Induction and characterization of a novel high-protein mutant in peanut (Arachis Hypogaea L.)
摘要
Peanut, a globally significant food crop, is highly valued for its nutritional and economic importance. However, breeding efforts to enhance its protein content have been limited. In this study, a two-step chemical mutagenesis strategy was utilized on the normal-protein Spanish-type peanut cultivar Fuhua 19 (< 25% protein) to generate high-protein mutants. Through successive rounds of mutagenesis combined with near-infrared spectroscopy screening, eight mutants with protein levels exceeding 30% were identified. Among these, the mutant C-Za-454-2 consistently exhibited stable and elevated protein content across different locations and developmental stages.
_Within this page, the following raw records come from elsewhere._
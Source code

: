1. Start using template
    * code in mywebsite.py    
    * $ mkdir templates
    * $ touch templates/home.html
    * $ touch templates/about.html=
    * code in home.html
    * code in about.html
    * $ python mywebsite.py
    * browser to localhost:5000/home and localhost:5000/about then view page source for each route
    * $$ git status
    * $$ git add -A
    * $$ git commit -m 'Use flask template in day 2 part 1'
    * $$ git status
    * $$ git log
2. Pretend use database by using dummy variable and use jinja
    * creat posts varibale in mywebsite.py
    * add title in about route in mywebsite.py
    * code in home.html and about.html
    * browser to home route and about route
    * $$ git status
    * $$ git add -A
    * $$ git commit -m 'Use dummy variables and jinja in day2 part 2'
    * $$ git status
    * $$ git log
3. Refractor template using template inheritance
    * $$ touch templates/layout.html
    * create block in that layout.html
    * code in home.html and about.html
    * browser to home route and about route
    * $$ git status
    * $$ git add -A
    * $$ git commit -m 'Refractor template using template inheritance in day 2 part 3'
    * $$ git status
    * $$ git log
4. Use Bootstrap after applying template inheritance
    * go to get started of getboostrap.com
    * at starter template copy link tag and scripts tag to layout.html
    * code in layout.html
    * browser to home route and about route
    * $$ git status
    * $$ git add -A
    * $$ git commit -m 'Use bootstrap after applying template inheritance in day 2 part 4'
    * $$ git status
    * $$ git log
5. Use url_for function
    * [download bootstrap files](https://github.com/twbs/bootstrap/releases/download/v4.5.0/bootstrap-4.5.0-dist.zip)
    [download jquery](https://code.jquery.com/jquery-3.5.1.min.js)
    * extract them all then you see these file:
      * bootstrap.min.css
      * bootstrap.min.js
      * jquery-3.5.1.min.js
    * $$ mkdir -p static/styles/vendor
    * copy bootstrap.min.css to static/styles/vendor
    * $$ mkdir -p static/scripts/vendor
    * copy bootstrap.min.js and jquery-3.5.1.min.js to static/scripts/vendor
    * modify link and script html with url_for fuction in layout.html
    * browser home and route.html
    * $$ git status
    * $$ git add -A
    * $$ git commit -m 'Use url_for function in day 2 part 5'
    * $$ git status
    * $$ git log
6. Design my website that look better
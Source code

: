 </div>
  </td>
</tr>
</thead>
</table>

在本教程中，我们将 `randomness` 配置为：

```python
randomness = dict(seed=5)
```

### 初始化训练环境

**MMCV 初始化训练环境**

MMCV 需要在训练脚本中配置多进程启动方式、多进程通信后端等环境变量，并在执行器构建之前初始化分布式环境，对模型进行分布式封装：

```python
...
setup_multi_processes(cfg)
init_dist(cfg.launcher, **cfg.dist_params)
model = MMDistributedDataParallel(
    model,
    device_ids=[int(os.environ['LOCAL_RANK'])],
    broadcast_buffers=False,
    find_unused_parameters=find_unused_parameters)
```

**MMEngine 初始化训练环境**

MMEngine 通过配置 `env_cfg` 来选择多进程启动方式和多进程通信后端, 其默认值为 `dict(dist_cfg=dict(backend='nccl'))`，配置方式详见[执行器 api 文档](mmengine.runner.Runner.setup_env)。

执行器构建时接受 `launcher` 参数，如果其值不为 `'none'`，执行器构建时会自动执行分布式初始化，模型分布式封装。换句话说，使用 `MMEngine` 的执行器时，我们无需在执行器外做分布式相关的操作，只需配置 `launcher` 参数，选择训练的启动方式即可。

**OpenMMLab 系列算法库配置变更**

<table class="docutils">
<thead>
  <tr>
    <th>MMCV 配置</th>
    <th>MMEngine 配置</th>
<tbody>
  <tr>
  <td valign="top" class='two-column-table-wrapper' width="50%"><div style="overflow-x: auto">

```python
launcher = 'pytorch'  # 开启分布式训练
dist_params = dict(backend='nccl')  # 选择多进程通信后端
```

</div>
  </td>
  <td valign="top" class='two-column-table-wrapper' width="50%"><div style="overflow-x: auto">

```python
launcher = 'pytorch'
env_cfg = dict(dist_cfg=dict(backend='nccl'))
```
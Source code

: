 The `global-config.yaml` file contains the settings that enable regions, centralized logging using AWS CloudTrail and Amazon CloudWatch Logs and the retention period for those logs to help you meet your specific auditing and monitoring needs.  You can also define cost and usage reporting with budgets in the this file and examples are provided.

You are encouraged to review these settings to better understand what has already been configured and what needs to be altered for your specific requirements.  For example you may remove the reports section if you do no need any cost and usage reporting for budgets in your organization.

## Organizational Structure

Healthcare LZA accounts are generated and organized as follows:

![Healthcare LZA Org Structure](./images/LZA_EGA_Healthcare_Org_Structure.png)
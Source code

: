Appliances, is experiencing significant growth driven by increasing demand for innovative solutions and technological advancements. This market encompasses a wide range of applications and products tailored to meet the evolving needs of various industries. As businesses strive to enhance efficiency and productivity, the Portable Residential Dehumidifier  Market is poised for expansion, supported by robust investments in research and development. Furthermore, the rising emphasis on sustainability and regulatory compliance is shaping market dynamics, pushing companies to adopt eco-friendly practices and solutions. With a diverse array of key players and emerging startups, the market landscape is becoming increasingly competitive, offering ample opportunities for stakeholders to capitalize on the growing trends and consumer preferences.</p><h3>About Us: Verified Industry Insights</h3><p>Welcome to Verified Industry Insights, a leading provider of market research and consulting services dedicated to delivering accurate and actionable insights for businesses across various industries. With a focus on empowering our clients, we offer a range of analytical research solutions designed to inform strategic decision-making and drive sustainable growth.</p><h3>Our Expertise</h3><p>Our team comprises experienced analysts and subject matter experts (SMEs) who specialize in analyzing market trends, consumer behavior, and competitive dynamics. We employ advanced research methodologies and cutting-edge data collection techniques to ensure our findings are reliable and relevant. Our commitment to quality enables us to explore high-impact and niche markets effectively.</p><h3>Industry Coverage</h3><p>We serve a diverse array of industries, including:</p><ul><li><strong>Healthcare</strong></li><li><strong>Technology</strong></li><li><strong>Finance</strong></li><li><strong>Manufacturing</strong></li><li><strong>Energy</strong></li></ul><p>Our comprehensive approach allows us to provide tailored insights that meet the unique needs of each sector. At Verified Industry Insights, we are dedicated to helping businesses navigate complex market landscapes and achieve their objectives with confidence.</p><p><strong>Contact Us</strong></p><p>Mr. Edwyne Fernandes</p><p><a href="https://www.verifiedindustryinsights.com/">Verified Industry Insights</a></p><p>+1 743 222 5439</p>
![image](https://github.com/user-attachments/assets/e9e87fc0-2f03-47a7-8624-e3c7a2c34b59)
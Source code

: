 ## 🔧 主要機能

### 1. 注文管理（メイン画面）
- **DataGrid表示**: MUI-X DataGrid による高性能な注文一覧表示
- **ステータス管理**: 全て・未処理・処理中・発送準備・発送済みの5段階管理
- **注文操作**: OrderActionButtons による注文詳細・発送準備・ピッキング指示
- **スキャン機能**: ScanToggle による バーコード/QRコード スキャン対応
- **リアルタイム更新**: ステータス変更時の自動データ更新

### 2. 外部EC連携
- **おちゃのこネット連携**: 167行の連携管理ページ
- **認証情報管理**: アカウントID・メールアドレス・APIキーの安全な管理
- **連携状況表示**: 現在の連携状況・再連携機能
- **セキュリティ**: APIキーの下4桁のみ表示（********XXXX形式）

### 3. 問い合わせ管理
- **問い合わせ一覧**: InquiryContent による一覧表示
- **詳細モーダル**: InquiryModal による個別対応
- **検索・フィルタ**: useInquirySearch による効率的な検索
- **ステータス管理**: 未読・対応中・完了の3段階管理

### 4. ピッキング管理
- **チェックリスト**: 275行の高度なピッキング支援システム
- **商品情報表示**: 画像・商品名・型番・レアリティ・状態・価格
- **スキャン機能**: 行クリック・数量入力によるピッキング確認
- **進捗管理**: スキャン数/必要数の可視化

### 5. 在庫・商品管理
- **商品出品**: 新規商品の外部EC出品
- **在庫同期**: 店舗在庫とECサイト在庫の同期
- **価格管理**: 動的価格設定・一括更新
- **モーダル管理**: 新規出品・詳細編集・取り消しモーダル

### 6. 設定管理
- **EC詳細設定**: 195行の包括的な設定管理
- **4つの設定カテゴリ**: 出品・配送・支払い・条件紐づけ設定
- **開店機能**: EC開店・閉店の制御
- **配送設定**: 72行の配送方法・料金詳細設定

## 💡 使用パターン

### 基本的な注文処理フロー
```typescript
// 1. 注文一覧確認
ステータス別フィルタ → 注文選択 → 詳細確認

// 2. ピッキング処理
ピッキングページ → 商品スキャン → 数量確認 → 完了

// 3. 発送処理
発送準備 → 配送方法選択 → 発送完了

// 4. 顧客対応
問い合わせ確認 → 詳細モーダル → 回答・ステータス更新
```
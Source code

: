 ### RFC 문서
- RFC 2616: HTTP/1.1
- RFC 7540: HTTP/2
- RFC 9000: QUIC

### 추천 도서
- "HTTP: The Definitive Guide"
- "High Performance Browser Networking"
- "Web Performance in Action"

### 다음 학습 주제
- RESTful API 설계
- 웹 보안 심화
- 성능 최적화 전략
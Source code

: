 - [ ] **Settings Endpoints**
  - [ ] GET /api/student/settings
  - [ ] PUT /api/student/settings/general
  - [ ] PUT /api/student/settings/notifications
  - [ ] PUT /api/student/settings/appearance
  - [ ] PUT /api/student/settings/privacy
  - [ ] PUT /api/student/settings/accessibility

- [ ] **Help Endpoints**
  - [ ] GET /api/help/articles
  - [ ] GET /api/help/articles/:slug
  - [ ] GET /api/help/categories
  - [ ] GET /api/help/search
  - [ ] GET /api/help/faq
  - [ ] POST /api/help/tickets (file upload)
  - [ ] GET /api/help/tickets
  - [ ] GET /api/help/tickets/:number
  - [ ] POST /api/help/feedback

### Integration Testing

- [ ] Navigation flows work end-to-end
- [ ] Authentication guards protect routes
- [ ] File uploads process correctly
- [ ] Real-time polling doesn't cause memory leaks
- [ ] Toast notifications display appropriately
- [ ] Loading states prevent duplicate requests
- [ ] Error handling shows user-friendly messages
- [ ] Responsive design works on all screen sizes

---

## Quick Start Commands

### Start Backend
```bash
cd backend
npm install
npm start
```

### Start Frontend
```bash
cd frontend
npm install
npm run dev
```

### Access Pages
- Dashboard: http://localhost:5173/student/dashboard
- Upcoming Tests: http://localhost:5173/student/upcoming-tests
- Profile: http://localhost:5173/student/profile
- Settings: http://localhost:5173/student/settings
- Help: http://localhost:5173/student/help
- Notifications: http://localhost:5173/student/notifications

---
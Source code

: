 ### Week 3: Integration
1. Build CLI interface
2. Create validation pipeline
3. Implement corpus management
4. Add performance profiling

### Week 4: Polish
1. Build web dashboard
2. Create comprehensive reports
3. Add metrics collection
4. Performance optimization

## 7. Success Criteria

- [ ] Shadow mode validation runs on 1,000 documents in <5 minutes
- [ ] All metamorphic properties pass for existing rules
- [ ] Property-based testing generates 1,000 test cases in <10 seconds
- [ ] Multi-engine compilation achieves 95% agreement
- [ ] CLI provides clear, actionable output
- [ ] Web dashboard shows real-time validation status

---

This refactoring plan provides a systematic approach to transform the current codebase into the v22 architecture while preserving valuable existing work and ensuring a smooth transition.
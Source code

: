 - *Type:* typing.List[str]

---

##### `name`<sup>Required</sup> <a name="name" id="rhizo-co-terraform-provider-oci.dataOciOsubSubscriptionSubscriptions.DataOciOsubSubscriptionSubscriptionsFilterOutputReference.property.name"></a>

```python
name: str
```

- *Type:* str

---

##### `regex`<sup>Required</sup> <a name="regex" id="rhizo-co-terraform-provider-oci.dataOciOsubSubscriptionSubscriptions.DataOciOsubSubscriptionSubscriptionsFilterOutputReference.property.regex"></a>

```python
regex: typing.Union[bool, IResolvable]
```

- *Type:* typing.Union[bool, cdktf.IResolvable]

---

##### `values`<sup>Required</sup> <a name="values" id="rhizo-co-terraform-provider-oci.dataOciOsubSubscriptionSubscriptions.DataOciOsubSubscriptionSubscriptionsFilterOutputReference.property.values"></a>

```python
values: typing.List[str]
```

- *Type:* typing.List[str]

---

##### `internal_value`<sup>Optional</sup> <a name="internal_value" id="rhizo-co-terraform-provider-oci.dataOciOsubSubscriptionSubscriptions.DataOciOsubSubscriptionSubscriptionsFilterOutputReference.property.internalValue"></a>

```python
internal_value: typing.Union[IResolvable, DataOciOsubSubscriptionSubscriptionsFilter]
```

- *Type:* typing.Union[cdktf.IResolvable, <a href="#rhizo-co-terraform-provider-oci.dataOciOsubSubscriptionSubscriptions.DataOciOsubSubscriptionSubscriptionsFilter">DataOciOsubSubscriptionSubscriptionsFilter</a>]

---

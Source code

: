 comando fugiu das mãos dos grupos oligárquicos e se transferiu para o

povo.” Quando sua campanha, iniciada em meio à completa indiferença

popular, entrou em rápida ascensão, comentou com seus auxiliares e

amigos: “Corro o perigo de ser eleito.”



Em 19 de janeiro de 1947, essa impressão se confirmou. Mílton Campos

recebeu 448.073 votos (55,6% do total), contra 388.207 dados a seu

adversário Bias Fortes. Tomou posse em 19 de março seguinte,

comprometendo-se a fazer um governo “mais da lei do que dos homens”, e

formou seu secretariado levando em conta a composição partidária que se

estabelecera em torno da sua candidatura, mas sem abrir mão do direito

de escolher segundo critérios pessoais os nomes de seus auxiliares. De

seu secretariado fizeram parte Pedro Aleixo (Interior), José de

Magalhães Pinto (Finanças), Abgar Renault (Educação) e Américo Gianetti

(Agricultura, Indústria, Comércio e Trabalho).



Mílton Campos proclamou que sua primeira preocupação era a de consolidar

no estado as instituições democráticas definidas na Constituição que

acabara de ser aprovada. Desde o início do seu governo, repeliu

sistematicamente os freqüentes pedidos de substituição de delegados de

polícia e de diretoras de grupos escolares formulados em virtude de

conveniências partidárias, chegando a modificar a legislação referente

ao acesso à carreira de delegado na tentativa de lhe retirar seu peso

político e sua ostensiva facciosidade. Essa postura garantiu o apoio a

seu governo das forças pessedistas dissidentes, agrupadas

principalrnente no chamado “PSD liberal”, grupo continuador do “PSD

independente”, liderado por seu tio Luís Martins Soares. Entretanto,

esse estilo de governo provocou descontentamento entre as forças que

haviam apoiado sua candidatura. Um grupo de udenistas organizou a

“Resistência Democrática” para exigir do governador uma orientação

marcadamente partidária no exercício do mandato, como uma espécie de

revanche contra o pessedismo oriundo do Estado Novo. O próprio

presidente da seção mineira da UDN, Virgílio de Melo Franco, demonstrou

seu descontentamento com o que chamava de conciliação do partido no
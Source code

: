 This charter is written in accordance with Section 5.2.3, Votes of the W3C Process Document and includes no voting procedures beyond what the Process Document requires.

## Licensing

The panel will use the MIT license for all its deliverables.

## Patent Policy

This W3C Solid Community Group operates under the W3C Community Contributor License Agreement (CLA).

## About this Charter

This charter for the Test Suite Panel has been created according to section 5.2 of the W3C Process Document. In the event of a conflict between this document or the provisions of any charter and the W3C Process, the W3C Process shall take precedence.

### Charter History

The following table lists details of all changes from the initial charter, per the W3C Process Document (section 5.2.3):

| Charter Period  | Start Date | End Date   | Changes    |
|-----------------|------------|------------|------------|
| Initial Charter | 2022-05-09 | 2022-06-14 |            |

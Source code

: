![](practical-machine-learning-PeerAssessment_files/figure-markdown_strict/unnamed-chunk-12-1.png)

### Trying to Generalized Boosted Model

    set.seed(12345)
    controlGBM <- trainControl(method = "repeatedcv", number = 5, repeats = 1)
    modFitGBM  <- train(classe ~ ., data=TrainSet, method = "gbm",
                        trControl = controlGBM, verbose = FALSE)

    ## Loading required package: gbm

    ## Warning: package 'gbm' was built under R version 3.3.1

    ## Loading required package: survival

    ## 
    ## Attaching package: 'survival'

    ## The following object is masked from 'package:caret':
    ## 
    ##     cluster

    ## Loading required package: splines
This mutant also displayed distinct ultrastructural changes, including an increased protein body area and reduced starch grain content, compared to the wild-type Fuhua 19. Biochemical analyses revealed enhanced activities of nitrogen metabolism enzymes, such as nitrate reductase and glutamate synthetase, which positively correlated with protein accumulation. Conversely, certain carbon metabolism enzyme activities were inversely correlated with protein content, highlighting a trade-off between carbohydrate and protein synthesis. These findings demonstrate the efficacy of iterative mutagenesis in producing high-protein peanut lines and provide a foundation for future genetic studies aimed at improving protein yield in peanut cultivars.